James Comey is one lucky man. He was an FBI chief in arguably one of the hardest positions — sandwiched between Republican calls of “Lock her up!” and Democrats who had just nominated Hillary Clinton as their standard-bearer. Comey tried pleasing both groups but ended up collecting the sewer ends of both.
Just when he had been left for dead, he caught a break — the media, for their own selfish interests, resurrected him. Newspapers now consider him the very paragon of virtue, whose word is gold against the president of the United States.
Leading the hagiographic charge is none other than the once-venerable Washington Post, just months after calling for Comey’s head on a platter — no difference whether a silver, iron or platinum one. Also on the bandwagon was the Daily News — which alternates between presenting Trump on their front page wood as a clown, a murderer and, on better days, a thief — whose editorial board issued the “highest condemnation” of Comey and called on him to resign.
Then-Senate Democratic leader Harry Reid accused Comey of violating federal law; his successor, Chuck Schumer, said he had lost confidence in Comey. “Maybe he’s not in the right job,” suggested House Democratic leader Nancy Pelosi. One of President Trump’s fiercest critics, Rep. Maxine Waters of Los Angeles, declared bluntly: “The FBI director has no credibility.” Another Democrat, Rep. G.K. Butterfield, said, “I think that James Comey needs to fade away into oblivion.”
Then Comey got his lucky break. He was fired — but by Trump, not Hillary Clinton. And if Jack says diddle, the Democrats and their communications arm must say squat. So the media is now holding up Comey as a supremely rational and honorable man whose word can be taken to the bank.
It is laughable to hear the same cast of characters who as little as six months ago considered Comey’s credibility a tad higher than the Loch Ness monster now going with him for broke.
Here’s my thing with the media — they’re a 20th-century dinosaur when news consumers are in the 21st century, an anachronism holding onto visions of past glories and future victories. But they’ve been wrong on every recent significant event.

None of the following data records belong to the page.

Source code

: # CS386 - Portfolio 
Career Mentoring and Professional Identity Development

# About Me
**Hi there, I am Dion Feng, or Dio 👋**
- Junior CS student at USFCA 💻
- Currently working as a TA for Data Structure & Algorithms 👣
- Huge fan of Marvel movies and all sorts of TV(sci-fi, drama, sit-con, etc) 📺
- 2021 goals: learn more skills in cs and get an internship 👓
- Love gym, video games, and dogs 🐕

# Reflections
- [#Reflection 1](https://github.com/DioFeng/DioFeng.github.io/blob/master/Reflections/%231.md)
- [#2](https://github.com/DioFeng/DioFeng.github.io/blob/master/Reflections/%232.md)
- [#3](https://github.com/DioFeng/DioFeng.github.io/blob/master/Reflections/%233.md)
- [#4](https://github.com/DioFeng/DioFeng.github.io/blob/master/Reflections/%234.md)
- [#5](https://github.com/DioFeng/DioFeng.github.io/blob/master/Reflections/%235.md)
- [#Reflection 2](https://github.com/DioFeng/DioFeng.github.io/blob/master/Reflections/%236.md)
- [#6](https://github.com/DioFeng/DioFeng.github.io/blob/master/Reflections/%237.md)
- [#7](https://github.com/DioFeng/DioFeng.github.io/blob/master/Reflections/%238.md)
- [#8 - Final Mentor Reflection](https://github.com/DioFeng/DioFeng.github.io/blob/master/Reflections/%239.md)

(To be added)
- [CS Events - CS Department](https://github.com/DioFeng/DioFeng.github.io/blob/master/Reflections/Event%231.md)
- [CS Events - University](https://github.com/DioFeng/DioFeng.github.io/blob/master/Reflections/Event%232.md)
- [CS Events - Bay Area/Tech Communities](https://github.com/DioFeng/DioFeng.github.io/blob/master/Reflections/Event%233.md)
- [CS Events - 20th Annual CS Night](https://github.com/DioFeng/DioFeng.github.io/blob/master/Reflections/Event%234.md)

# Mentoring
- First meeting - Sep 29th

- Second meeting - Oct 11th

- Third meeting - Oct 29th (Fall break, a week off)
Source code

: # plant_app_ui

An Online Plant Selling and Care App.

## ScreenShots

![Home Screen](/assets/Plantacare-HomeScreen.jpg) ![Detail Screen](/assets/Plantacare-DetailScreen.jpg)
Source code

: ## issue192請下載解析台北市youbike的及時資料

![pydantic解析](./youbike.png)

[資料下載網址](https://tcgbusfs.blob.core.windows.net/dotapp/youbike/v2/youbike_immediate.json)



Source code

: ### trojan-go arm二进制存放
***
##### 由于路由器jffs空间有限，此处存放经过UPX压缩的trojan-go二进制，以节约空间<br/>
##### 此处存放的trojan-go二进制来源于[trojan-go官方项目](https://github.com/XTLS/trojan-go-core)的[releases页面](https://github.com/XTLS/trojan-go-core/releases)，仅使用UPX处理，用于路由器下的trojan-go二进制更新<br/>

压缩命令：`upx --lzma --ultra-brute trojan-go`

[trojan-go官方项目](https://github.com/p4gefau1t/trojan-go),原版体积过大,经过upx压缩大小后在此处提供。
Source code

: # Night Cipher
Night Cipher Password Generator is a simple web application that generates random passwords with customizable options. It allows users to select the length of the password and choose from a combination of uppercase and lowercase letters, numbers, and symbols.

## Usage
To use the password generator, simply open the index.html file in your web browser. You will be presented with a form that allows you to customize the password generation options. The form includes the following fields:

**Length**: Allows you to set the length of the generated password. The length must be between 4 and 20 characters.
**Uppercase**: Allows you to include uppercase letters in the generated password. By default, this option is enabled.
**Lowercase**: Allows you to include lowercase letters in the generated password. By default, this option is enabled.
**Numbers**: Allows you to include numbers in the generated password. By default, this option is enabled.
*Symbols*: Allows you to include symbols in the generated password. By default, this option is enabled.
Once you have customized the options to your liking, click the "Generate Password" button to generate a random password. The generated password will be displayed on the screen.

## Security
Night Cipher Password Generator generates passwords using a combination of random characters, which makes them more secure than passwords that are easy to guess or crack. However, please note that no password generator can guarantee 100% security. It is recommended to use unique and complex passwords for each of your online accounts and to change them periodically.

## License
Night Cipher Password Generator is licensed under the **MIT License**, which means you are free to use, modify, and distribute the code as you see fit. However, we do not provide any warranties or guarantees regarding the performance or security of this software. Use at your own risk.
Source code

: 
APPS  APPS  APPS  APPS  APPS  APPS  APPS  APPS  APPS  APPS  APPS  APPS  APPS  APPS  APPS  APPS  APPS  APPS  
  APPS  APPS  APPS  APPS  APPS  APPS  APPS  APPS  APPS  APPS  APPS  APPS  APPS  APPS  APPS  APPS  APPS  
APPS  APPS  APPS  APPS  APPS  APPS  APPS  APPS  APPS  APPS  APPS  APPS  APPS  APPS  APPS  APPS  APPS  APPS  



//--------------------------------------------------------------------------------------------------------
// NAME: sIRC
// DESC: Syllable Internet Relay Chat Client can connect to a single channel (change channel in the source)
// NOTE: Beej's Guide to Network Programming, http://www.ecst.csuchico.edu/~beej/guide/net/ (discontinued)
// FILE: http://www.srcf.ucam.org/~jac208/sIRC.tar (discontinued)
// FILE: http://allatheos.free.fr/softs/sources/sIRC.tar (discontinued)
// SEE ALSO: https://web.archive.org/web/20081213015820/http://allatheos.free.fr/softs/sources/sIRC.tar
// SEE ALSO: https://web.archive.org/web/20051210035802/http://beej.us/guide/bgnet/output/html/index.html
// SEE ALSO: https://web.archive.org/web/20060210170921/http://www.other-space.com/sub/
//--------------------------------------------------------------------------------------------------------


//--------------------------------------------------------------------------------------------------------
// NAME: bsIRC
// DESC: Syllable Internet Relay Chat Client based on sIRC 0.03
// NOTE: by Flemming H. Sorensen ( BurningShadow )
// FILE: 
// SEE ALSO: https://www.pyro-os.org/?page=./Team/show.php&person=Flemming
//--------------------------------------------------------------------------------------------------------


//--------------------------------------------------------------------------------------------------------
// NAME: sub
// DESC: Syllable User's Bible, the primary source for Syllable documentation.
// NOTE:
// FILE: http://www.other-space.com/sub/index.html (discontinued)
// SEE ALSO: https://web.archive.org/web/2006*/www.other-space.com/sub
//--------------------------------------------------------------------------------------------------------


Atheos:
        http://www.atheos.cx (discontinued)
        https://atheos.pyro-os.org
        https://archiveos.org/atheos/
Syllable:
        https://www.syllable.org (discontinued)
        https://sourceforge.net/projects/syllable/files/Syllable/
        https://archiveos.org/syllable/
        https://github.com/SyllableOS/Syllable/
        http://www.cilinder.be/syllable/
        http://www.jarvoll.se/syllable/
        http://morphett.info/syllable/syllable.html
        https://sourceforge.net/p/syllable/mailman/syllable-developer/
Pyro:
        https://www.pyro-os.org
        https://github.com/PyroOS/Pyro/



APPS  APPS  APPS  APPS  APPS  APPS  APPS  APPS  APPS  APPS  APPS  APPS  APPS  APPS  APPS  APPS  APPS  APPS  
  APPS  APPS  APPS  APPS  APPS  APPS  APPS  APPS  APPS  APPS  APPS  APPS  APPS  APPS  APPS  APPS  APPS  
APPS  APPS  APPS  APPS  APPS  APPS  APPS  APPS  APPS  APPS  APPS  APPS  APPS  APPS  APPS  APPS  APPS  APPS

Britain’s election last week was a major flop for Prime Minister Theresa May, who had been predicted by polls to cruise to a majority; instead, she is forced to collate with a minor Irish party. In a little more than two years, Britain has had two general elections and a nationwide referendum. Each time, the politicians, pollsters, betting markets, political scientists and commentators got it wrong.

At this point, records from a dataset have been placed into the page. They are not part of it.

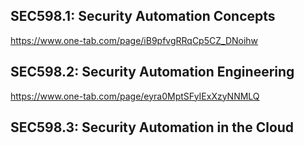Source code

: ## SEC598.1: Security Automation Concepts
https://www.one-tab.com/page/iB9pfvgRRqCp5CZ_DNoihw

## SEC598.2: Security Automation Engineering
https://www.one-tab.com/page/eyra0MptSFyIExXzyNNMLQ

## SEC598.3: Security Automation in the Cloud

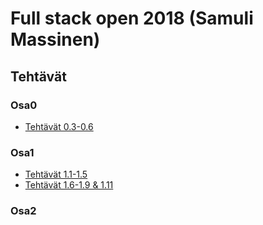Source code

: # Full stack open 2018 (Samuli Massinen)

## Tehtävät

### Osa0

- [Tehtävät 0.3-0.6](https://github.com/smassine/fullstackopen/tree/master/laskarit/osa0)

### Osa1

- [Tehtävät 1.1-1.5](https://github.com/smassine/fullstackopen/blob/master/laskarit/osa1/1.1-1.5/src/index.js)
- [Tehtävät 1.6-1.9 & 1.11](https://github.com/smassine/fullstackopen/blob/master/laskarit/osa1/unicafe/src/index.js)

### Osa2
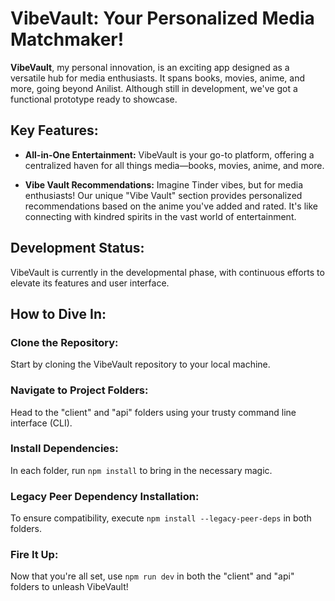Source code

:# VibeVault: Your Personalized Media Matchmaker!

**VibeVault**, my personal innovation, is an exciting app designed as a versatile hub for media enthusiasts. It spans books, movies, anime, and more, going beyond Anilist. Although still in development, we've got a functional prototype ready to showcase.

## Key Features:

- **All-in-One Entertainment:** VibeVault is your go-to platform, offering a centralized haven for all things media—books, movies, anime, and more.

- **Vibe Vault Recommendations:** Imagine Tinder vibes, but for media enthusiasts! Our unique "Vibe Vault" section provides personalized recommendations based on the anime you've added and rated. It's like connecting with kindred spirits in the vast world of entertainment.

## Development Status:

VibeVault is currently in the developmental phase, with continuous efforts to elevate its features and user interface.

## How to Dive In:

### Clone the Repository:

Start by cloning the VibeVault repository to your local machine.

### Navigate to Project Folders:

Head to the "client" and "api" folders using your trusty command line interface (CLI).

### Install Dependencies:

In each folder, run `npm install` to bring in the necessary magic.

### Legacy Peer Dependency Installation:

To ensure compatibility, execute `npm install --legacy-peer-deps` in both folders.

### Fire It Up:

Now that you're all set, use `npm run dev` in both the "client" and "api" folders to unleash VibeVault!
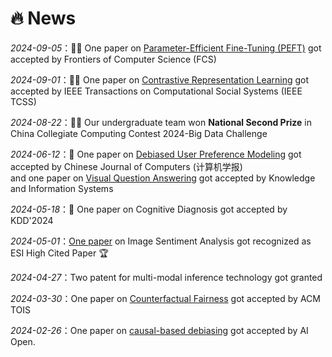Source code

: # 🔥 News

_2024-09-05_：🎉🎉 One paper on <u>Parameter-Efficient Fine-Tuning (PEFT)</u> got accepted by Frontiers of Computer Science (FCS)

_2024-09-01_：🎉🎉 One paper on <u>Contrastive Representation Learning</u> got accepted by IEEE Transactions on Computational Social Systems (IEEE TCSS)  

_2024-08-22_：🎉🎉 Our undergraduate team won **National Second Prize** in China Collegiate Computing Contest 2024-Big Data Challenge 

_2024-06-12_：🎉 One paper on <u>Debiased User Preference Modeling</u> got accepted by Chinese Journal of Computers (计算机学报)  
and one paper on <u>Visual Question Answering</u> got accepted by Knowledge and Information Systems

_2024-05-18_：🎉 One paper on Cognitive Diagnosis got accepted by KDD'2024  

_2024-05-01_：[One paper](https://webofscience.clarivate.cn/wos/alldb/summary/23f5d230-c403-4b2e-9218-057b57ac2e1f-ee0ef1fb/relevance/1) on Image Sentiment Analysis got recognized as ESI High Cited Paper 🏆  

_2024-04-27_：Two patent for multi-modal inference technology got granted

<!--_2024-04-19_：One patent for sentence semantic matching technology got granted-->

_2024-03-30_：One paper on <u>Counterfactual Fairness</u> got accepted by ACM TOIS

_2024-02-26_：One paper on <u>causal-based debiasing</u> got accepted by AI Open.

And don’t forget about the Trump victory, Netanyahu’s win in 2015, and Erdogan’s loss that same year.
All around, polls are not being borne out in reality. Yet, we still hear how President Trump is the most unpopular president in history for a first-year president, how 61 percent think Trump’s firing of Comey was in order to protect himself rather than for the good of the country, and that 56 percent think Trump is trying to interfere with the Russia investigations.
Twenty years ago, The Washington Post and The New York Times could keep news under wraps by not reporting it. Today, the news is out there so they try spinning it out of control. One thing we must have over them is the ability to think for ourselves.
This is supposed to be an opinion column, but let me stick in a fact. Presidents — get ready for this bombshell — are fully entitled to do whatever they want when it comes to the executive branch. We live in a time when the media selectively allows you to hear facts, but here’s one to bear in mind — Trump, as so many of his predecessors have done, is allowed to fire the head of the FBI, is allowed to direct him to drop this investigation or focus on that probe.
In fact — yeah, another fact falling to an opinion writer to divulge — former president Obama’s attorney general, Loretta Lynch, asked the FBI to stop calling the Clinton email probe a “criminal investigation.” How should it be referred to? A “matter.” As one wag said at the time, the FBI’s name should be changed to the “Federal Bureau of Matter.”
Did Trump actually tell Comey to drop the probe into Michael Flynn? The president says he didn’t. I may be old-school here, but a president’s word here means more to me than Comey’s — except, of course, if the president comes out with an outright lie, such as the Obamacare “keep your doctor” alternative fact, which cost millions of Americans their health security.